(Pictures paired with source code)
------------------------
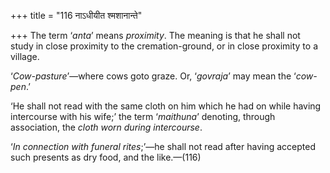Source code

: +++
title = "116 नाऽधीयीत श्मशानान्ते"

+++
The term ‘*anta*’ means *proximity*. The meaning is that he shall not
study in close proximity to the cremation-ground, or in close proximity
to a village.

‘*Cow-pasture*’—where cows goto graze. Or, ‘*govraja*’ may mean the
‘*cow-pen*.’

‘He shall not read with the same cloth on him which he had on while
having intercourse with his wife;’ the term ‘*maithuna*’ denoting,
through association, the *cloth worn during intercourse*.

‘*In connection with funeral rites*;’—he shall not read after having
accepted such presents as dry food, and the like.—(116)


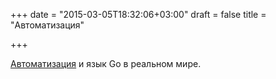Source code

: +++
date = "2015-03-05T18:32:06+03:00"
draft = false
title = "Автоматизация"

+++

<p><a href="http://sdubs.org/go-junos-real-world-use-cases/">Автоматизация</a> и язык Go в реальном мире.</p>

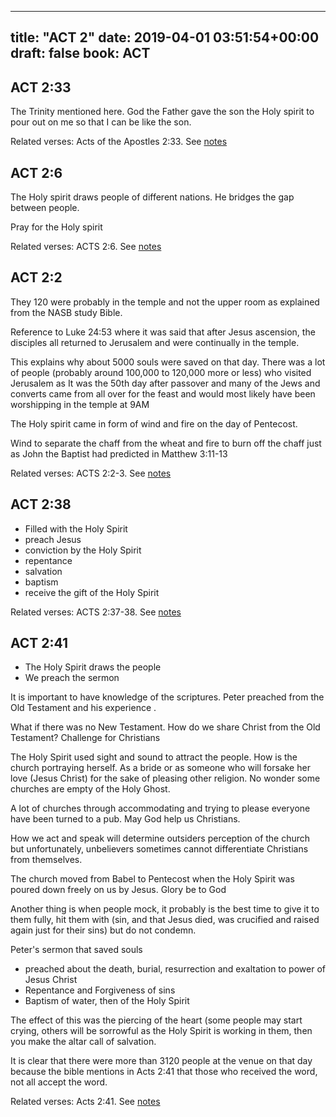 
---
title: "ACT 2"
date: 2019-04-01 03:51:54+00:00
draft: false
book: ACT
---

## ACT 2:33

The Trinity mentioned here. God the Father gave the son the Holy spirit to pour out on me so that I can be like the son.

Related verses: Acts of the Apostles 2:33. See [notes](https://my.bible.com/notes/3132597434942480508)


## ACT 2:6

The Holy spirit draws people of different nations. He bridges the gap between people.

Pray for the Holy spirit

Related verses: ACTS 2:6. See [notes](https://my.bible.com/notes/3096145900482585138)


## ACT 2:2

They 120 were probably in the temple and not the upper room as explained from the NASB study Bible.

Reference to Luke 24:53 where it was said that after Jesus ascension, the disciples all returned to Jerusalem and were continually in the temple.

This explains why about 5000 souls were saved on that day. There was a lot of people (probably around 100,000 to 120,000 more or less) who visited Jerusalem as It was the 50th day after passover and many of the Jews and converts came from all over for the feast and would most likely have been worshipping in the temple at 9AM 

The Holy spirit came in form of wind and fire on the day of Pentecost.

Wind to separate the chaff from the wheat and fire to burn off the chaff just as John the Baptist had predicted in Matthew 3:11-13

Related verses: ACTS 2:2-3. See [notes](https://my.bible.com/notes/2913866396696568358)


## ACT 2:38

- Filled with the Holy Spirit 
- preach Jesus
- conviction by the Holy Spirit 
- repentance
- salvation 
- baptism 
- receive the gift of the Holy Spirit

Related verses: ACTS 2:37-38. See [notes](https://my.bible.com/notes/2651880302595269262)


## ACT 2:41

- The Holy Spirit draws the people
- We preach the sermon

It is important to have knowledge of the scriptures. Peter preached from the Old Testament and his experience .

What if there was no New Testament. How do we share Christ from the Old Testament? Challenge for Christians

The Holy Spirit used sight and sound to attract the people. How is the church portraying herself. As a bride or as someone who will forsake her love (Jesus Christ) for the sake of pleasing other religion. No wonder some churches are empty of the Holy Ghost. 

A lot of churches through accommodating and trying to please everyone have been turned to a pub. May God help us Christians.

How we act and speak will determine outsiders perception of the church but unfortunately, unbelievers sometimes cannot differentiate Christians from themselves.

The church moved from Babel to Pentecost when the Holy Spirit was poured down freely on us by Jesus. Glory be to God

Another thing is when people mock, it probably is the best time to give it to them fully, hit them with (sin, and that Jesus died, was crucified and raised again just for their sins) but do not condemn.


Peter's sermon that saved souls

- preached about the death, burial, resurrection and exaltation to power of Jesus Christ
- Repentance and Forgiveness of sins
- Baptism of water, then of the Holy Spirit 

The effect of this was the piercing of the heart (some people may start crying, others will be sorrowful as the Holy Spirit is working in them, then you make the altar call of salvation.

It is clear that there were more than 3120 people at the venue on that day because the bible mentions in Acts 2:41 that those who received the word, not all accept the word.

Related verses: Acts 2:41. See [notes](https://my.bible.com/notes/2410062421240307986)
------------------------
Directions for this task: Look through the entries and return each line that has the word "read" in it.

Task response:
‘He shall not read with the same cloth on him which he had on while
‘*In connection with funeral rites*;’—he shall not read after having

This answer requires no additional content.